Reading: The limits of perception
There is a fascinating radio program I listen to from time to time called “Radiolab.” It is produced by the public radio station in New York City in America. The link below will take you to a podcast from the folks at Radiolab as they help us to learn about seeing. We all know the colors of the rainbow, right? This podcast speaks to how we perceive color and the trustworthiness of our eyesight.
http://www.radiolab.org/story/211178-rip-rainbow/
Having listened to this and watched the previous item, we have to ask ourselves, “Why is it that we do not see things or why we do see them?” In the Christian faith, we begin with faith and move on to sight – we live by faith, says St Paul, not by sight.
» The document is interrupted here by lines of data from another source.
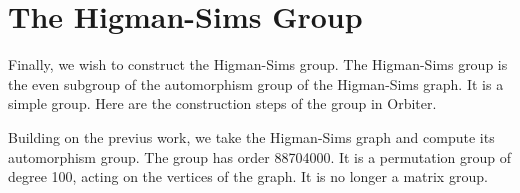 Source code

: \documentclass[10pt]{article}
\begin{document}
\bigskip



\section{The Higman-Sims Group}


Finally, we wish to construct the Higman-Sims group. 
The Higman-Sims group is the even subgroup of the automorphism group of the Higman-Sims graph. 
It is a simple group. 
Here are the construction steps of the group in Orbiter.

\bigskip

Building on the previus work, we take the Higman-Sims graph 
and compute its automorphism group. The group has order 88704000.
It is a permutation group of degree 100, acting on the vertices of the graph. 
It is no longer a matrix group.







\end{document}

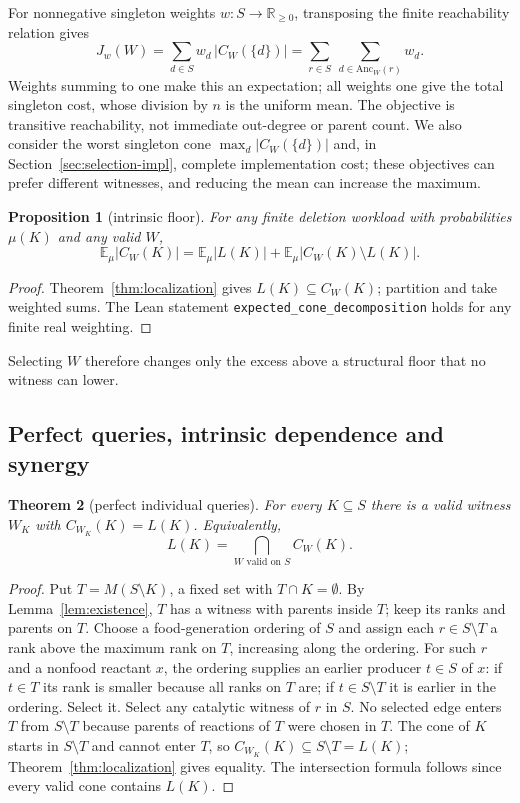 \documentclass[11pt,a4paper]{article}
\theoremstyle{plain}
\newtheorem{theorem}{Theorem}[section]
\newtheorem{proposition}[theorem]{Proposition}
\theoremstyle{definition}
\theoremstyle{remark}
\newcommand{\R}{\mathbb{R}}
\newcommand{\E}{\mathbb{E}}
\newcommand{\Anc}{\mathrm{Anc}}
\newcommand{\lean}[1]{\texttt{#1}}
\begin{document}
For nonnegative singleton weights $w:S\to\R_{\ge0}$, transposing the finite reachability relation gives
\begin{equation}\label{eq:objective}
J_w(W)=\sum_{d\in S}w_d\,|C_W(\{d\})|=\sum_{r\in S}\ \sum_{d\in\Anc_W(r)}w_d .
\end{equation}
Weights summing to one make this an expectation; all weights one give the total singleton cost, whose division by $n$ is the uniform mean. The objective is transitive reachability, not immediate out-degree or parent count. We also consider the worst singleton cone $\max_{d}|C_W(\{d\})|$ and, in Section~\ref{sec:selection-impl}, complete implementation cost; these objectives can prefer different witnesses, and reducing the mean can increase the maximum.

\begin{proposition}[intrinsic floor]\label{prop:floor}
For any finite deletion workload with probabilities $\mu(K)$ and any valid $W$,
\[
\E_\mu|C_W(K)|=\E_\mu|L(K)|+\E_\mu|C_W(K)\setminus L(K)|.
\]
\end{proposition}

\begin{proof}
Theorem~\ref{thm:localization} gives $L(K)\subseteq C_W(K)$; partition and take weighted sums. The Lean statement \lean{expected\_cone\_decomposition} holds for any finite real weighting.
\end{proof}

Selecting $W$ therefore changes only the excess above a structural floor that no witness can lower.

\subsection{Perfect queries, intrinsic dependence and synergy}

\begin{theorem}[perfect individual queries]\label{thm:perfect}
For every $K\subseteq S$ there is a valid witness $W_K$ with $C_{W_K}(K)=L(K)$. Equivalently,
\[
L(K)=\bigcap_{W\text{ valid on }S}C_W(K).
\]
\end{theorem}

\begin{proof}
Put $T=M(S\setminus K)$, a fixed set with $T\cap K=\emptyset$. By Lemma~\ref{lem:existence}, $T$ has a witness with parents inside $T$; keep its ranks and parents on $T$. Choose a food-generation ordering of $S$ and assign each $r\in S\setminus T$ a rank above the maximum rank on $T$, increasing along the ordering. For such $r$ and a nonfood reactant $x$, the ordering supplies an earlier producer $t\in S$ of $x$: if $t\in T$ its rank is smaller because all ranks on $T$ are; if $t\in S\setminus T$ it is earlier in the ordering. Select it. Select any catalytic witness of $r$ in $S$. No selected edge enters $T$ from $S\setminus T$ because parents of reactions of $T$ were chosen in $T$. The cone of $K$ starts in $S\setminus T$ and cannot enter $T$, so $C_{W_K}(K)\subseteq S\setminus T=L(K)$; Theorem~\ref{thm:localization} gives equality. The intersection formula follows since every valid cone contains $L(K)$.
\end{proof}
\end{document}
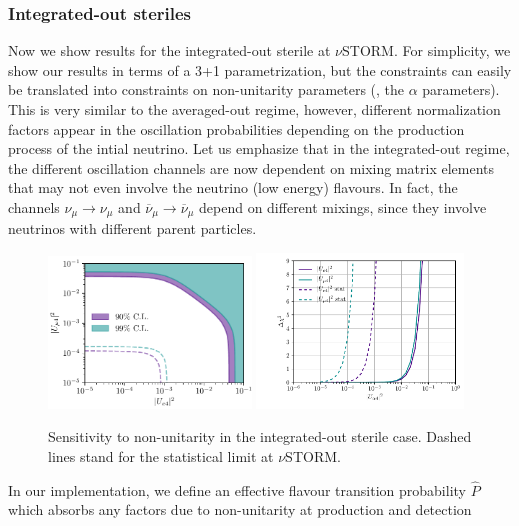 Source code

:\subsubsection{Integrated-out steriles}

Now we show results for the integrated-out sterile at $\nu$STORM. For simplicity, we show our results in terms of a 3+1 parametrization, but the constraints can easily be translated into constraints on non-unitarity parameters (\eg, the $\alpha$ parameters). This is very similar to the averaged-out regime, however, different normalization factors appear in the oscillation probabilities depending on the production process of the intial neutrino. Let us emphasize that in the integrated-out regime, the different oscillation channels are now dependent on mixing matrix elements that may not even involve the neutrino (low energy) flavours. In fact, the channels $\nu_{\mu} \to \nu_{\mu}$ and $\overline{\nu}_{\mu} \to \overline{\nu}_{\mu}$ depend on different mixings, since they involve neutrinos with different parent particles.
%
\begin{figure}
\includegraphics[width=0.48\textwidth]{figs/MUV_joined.pdf}
\includegraphics[width=0.49\textwidth]{figs/MUV_1D.pdf}
\caption[Sensitivity to non-unitarity in the integrated-out sterile case.]{Sensitivity to non-unitarity in the integrated-out sterile case. Dashed lines stand for the statistical limit at $\nu$STORM. \label{fig:non-uni}}
\end{figure}
%
In our implementation, we define an effective flavour transition probability $\hat{P}$ which absorbs any factors due to non-unitarity at production and detection
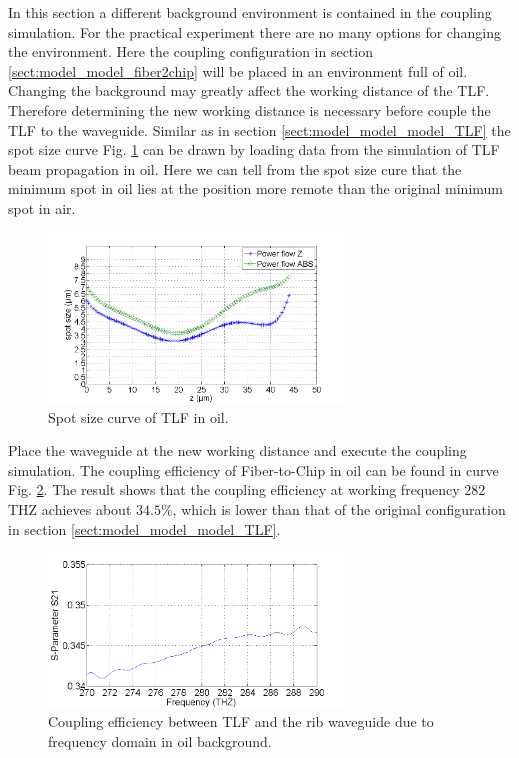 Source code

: In this section a different background environment is contained in the coupling simulation. For the practical experiment there are no many options for changing the environment. Here the coupling configuration in section \ref{sect:model_model_fiber2chip} will be placed in an environment full of oil. Changing the background may greatly affect the working distance of the  TLF. Therefore determining the new working distance is necessary before couple the TLF to the waveguide.  Similar as in section \ref{sect:model_model_model_TLF} the spot size curve Fig. \ref{fig:oil_spot_curve} can be drawn by loading data from the simulation of TLF beam propagation in oil. Here we can tell from the spot size cure that the minimum spot in oil lies at the position more remote than the original minimum spot in air.    
\begin{figure}[!ht]
\centering
\includegraphics[width=0.7\textwidth]{bilder/spot_curve_oil}
\caption{Spot size curve of TLF in oil.}
\label{fig:oil_spot_curve}
\end{figure}
Place the waveguide at the new working distance and execute the coupling simulation. The coupling efficiency of Fiber-to-Chip in oil can be found in curve Fig. \ref{fig:oil_coupling_curve}. The result shows that the coupling efficiency at working frequency $282$THZ achieves about $34.5\%$, which is lower than that of the original configuration in section \ref{sect:model_model_model_TLF}.
\begin{figure}[!ht]
\centering
\includegraphics[width=0.7\textwidth]{bilder/s21_oil_curve}
\caption{Coupling efficiency between TLF and the rib waveguide due to frequency domain in oil background.}
\label{fig:oil_coupling_curve}
\end{figure}
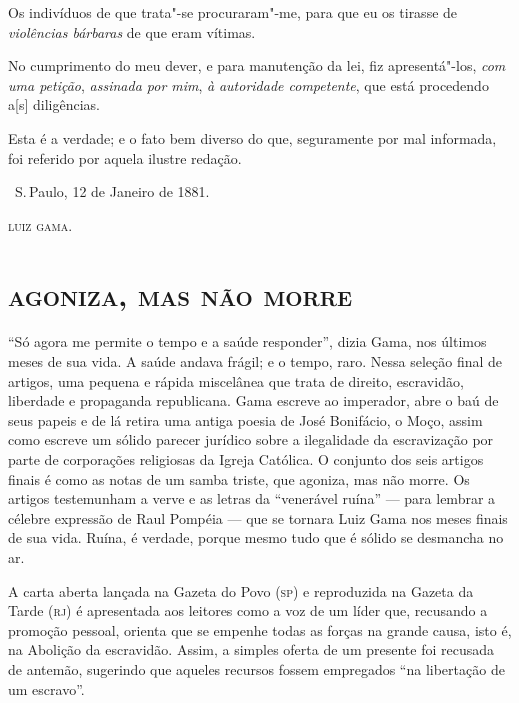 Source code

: Os indivíduos de que trata"-se procuraram"-me, para que eu os tirasse de
\emph{violências bárbaras} de que eram vítimas.

No cumprimento do meu dever, e para manutenção da lei, fiz
apresentá"-los, \emph{com uma petição}, \emph{assinada por mim}, \emph{à}
\emph{autoridade competente}, que está procedendo a{[}s{]} diligências.

Esta é a verdade; e o fato bem diverso do que, seguramente por mal
informada, foi referido por aquela ilustre redação.

\bigskip

\hfill\ S.\,Paulo, 12 de Janeiro de 1881.

\hfill\textsc{luiz gama.}

\paginabranca
\begingroup\makeatletter\@openrightfalse
\part{\textsc{agoniza, mas não morre}}

\mbox{}\vfill
\thispagestyle{empty}

{\small\noindent
``Só agora me permite o tempo e a saúde responder'', dizia Gama, nos
últimos meses de sua vida. A saúde andava frágil; e o tempo, raro. Nessa
seleção final de artigos, uma pequena e rápida miscelânea que trata de
direito, escravidão, liberdade e propaganda republicana. Gama escreve ao
imperador, abre o baú de seus papeis e de lá retira uma antiga poesia de
José Bonifácio, o Moço, assim como escreve um sólido parecer jurídico
sobre a ilegalidade da escravização por parte de corporações religiosas
da Igreja Católica. O conjunto dos seis artigos finais é como as notas
de um samba triste, que agoniza, mas não morre. Os artigos testemunham a
verve e as letras da ``venerável ruína'' --- para lembrar a célebre
expressão de Raul Pompéia --- que se tornara Luiz Gama nos meses finais
de sua vida. Ruína, é verdade, porque mesmo tudo que é sólido se
desmancha no ar.}
\@openrighttrue\makeatother\endgroup

\paginabranca
\mbox{}\vfill
\thispagestyle{empty}

{\small\noindent
A carta aberta lançada na Gazeta do Povo (\textsc{sp}) e reproduzida na
Gazeta da Tarde (\textsc{rj}) é apresentada aos leitores como a voz de um líder
que, recusando a promoção pessoal, orienta que se empenhe todas as
forças na grande causa, isto é, na Abolição da escravidão. Assim, a
simples oferta de um presente foi recusada de antemão, sugerindo que
aqueles recursos fossem empregados ``na libertação de um escravo''. }


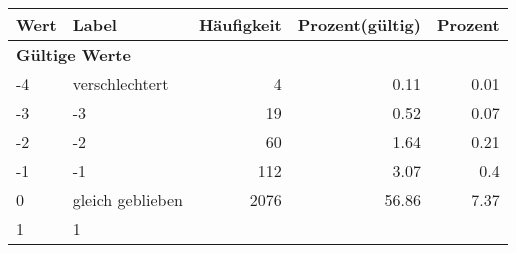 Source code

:      \begin{longtable}{lXrrr}
     \toprule
     \textbf{Wert} & \textbf{Label} & \textbf{Häufigkeit} & \textbf{Prozent(gültig)} & \textbf{Prozent} \\
     \endhead
     \midrule
     \multicolumn{5}{l}{\textbf{Gültige Werte}}\\

     -4 &
     \multicolumn{1}{X}{ verschlechtert   } &


       \num{4} &
       \num[round-mode=places,round-precision=2]{0.11} &
         \num[round-mode=places,round-precision=2]{0.01} \\

     -3 &
     \multicolumn{1}{X}{ -3   } &


       \num{19} &
       \num[round-mode=places,round-precision=2]{0.52} &
         \num[round-mode=places,round-precision=2]{0.07} \\

     -2 &
     \multicolumn{1}{X}{ -2   } &


       \num{60} &
       \num[round-mode=places,round-precision=2]{1.64} &
         \num[round-mode=places,round-precision=2]{0.21} \\

     -1 &
     \multicolumn{1}{X}{ -1   } &


       \num{112} &
       \num[round-mode=places,round-precision=2]{3.07} &
         \num[round-mode=places,round-precision=2]{0.4} \\

     0 &
     \multicolumn{1}{X}{ gleich geblieben   } &


       \num{2076} &
       \num[round-mode=places,round-precision=2]{56.86} &
         \num[round-mode=places,round-precision=2]{7.37} \\

     1 &
     \multicolumn{1}{X}{ 1   } &



\end{longtable}
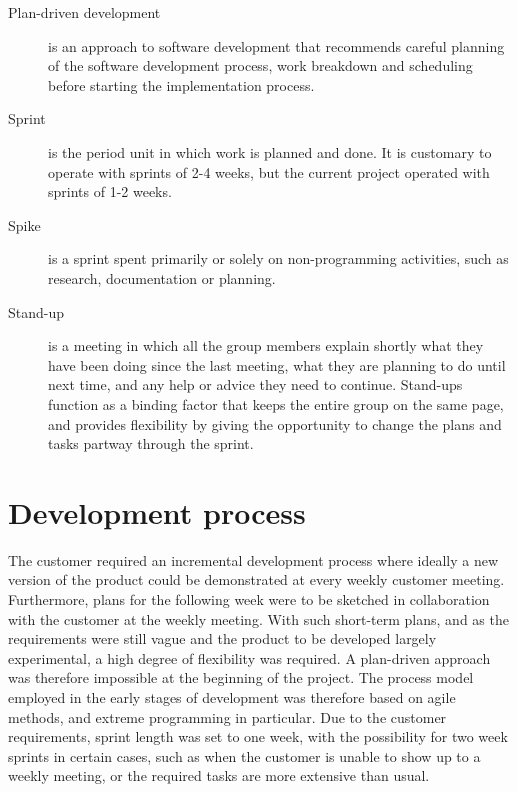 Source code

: \begin{description}
\item[Plan-driven development] \label{def:plan-driven} is an approach to software development that recommends careful planning of the software development process, work breakdown and scheduling before starting the implementation process. 

\item[Sprint] \label{def:sprint} is the period unit in which work is planned and done. It is customary to operate with sprints of 2-4 weeks, but the current project operated with sprints of 1-2 weeks.

\item[Spike] \label{def:spike} is a sprint spent primarily or solely on non-programming activities, such as research, documentation or planning.

\item[Stand-up] \label{def:dailyScrum} is a meeting in which all the group members explain shortly what they have been doing since the last meeting, what they are planning to do until next time, and any help or advice they need to continue. Stand-ups function as a binding factor that keeps the entire group on the same page, and provides flexibility by giving the opportunity to change the plans and tasks partway through the sprint.

\end{description}

\section{Development process}
\label{def:devProcess}
The customer required an incremental development process where ideally a new version of the product could be demonstrated at every weekly customer meeting. Furthermore, plans for the following week were to be sketched in collaboration with the customer at the weekly meeting. With such short-term plans, and as the requirements were still vague and the product to be developed largely experimental, a high degree of flexibility was required. A plan-driven approach was therefore impossible at the beginning of the project. The process model employed in the early stages of development was therefore based on agile methods, and extreme programming in particular. Due to the customer requirements, sprint length was set to one week, with the possibility for two week sprints in certain cases, such as when the customer is unable to show up to a weekly meeting, or the required tasks are more extensive than usual.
So we find ourselves challenged to believe in order to know.
The words of John Calvin,
“Now in describing the world as a mirror in which we ought to behold God, I do not want to be understood as asserting either that our eyes are sufficiently clear-sighted to discern what the fabric of heaven and earth represents or that the knowledge to be hence attained is sufficient for salvation. And whereas the Lord invited us to himself by the means of created things, with no other effect than that of thereby rendering us inexcusable, he has added (as was necessary) a new remedy; or at least by a new aide he has assisted in the ignorance of our mind. For by the Scriptures as our guide and teacher, he not only makes those things plain that would otherwise escape our notice, but he almost compels us to behold them, as if he had assisted our dull sight with spectacles” (From the Crossway Classic Commentaries Series, edited by Alister McGrath and J.I Packer, page xiii and xiv)
What does Calvin’s thought say about epistemology?